Había
una vez un pequeño país oprimido. No estaba sufriendo porque no
tuviera recursos o porque sus habitantes fueran cretinos, sino
porque estaba gobernado por ladrones sostenidos por la “gente
bien” que vivía de contratos y prebendas públicos.
Los habitantes de ese país quisieron cambiar pacíficamente
ese gobierno varias veces, pero cada vez que había elecciones y los
corruptos perdían, recurrían a jueces venales que prevaricaban en
forma olímpica para mantenerlos en el poder.
Las personas decentes entraban a las cárceles y los
inmorales eran dueños de la situación.
Todas las veces que se robaban elecciones o se protestaba
contra la situación aparecía en ese pequeño país oprimido el
embajador de Estados Unidos para decir que él y su gobierno creían
que había que respetar los plazos que beneficiaban a los corruptos
porque eso era la ley.
El embajador de Estados Unidos nunca hablaba del respeto a la
ley cuando los jueces venales prevaricaban, pero siempre, con un
cinismo que ofendía a la decencia, terminaba sus discursos
pro-oficialistas diciendo que, por supuesto, él creía en la
democracia.
Así, los ladrones habían logrado despojar a ese pequeño país
de millones de dólares que depositaban en cuentas en el extranjero.
Seiscientos millones, setecientos millones, demasiados millones que
debieron haberse usado en salud, educación, comunicaciones, energía.
Cuando los ladrones viajaban a Estados Unidos, los recibía
incluso el presidente.
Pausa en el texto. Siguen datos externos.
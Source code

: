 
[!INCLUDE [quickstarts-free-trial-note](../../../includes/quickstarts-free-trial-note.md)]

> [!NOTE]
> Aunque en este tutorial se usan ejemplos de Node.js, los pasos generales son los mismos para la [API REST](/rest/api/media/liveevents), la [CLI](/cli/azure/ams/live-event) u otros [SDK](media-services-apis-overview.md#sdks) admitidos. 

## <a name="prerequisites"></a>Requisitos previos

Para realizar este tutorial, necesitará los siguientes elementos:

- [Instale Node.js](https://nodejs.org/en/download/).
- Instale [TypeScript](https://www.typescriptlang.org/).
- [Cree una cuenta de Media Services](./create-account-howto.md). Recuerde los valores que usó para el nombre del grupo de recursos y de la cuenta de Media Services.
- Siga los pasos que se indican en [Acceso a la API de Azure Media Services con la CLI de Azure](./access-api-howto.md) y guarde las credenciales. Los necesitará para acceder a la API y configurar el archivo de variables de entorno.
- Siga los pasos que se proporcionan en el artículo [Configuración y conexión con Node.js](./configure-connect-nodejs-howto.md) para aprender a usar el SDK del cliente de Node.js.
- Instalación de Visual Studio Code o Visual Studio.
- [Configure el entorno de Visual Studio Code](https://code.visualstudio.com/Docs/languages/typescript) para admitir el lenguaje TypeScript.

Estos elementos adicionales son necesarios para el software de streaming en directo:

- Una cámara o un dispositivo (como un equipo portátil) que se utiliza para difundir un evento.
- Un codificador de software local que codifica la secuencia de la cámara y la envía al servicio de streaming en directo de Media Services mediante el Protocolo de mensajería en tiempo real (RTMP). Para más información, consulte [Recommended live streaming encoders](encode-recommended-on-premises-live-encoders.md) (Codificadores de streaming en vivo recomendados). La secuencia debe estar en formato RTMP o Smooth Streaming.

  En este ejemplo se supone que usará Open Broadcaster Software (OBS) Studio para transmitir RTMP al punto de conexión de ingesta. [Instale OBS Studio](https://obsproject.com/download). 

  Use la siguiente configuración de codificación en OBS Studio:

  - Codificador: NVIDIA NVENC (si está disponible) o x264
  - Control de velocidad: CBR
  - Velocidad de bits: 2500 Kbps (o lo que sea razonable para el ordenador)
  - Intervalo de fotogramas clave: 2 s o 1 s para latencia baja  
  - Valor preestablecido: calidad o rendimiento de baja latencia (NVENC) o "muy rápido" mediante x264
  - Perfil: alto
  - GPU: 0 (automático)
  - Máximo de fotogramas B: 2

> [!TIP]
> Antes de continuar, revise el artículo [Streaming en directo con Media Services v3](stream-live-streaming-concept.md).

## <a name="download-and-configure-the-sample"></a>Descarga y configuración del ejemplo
Sus socios comerciales tenían el teléfono
directo de la Oficina Oval de la Casa Blanca. Cuando los que querían
el cambio hablaban, los norteamericanos decían que no tenían
credenciales democráticas y les cerraban las puertas.
Así que cuando los funcionarios norteamericanos caminaban
por las calles de ese pequeño y desgraciado país, la gente los
miraba con cada vez más resentimiento pues ellos eran el principal
sostén del régimen opresor.
Hasta que, después de mucho aguantar, no se aguantó más y
los ciudadanos de ese país salieron a las calles a demoler el
sistema de corrupción que les habían impuesto. Derrocaron a los
ladrones, encarcelaron a los jueces prevaricadores, hicieron
devolver los bienes malhabidos a la “gente bien”.
Y también cerraron la embajada de Estados Unidos y sus
misiones militares, civiles y comerciales y sus absurdos sofismas en
pro de la corrupción y los negociados.
Escucha yanqui, ese pequeño país es Cuba y esto no es un
cuento, sino que sucedió en la vida real en 1959.
Yo
solo espero que los paraguayos tengamos alguna vez también la
fuerza necesaria para recuperar nuestra democracia perdida, para
meter en la cárcel a los ladrones y a sus jueces y para expulsar de
nuestro país a sus cómplices de las embajadas extranjeras.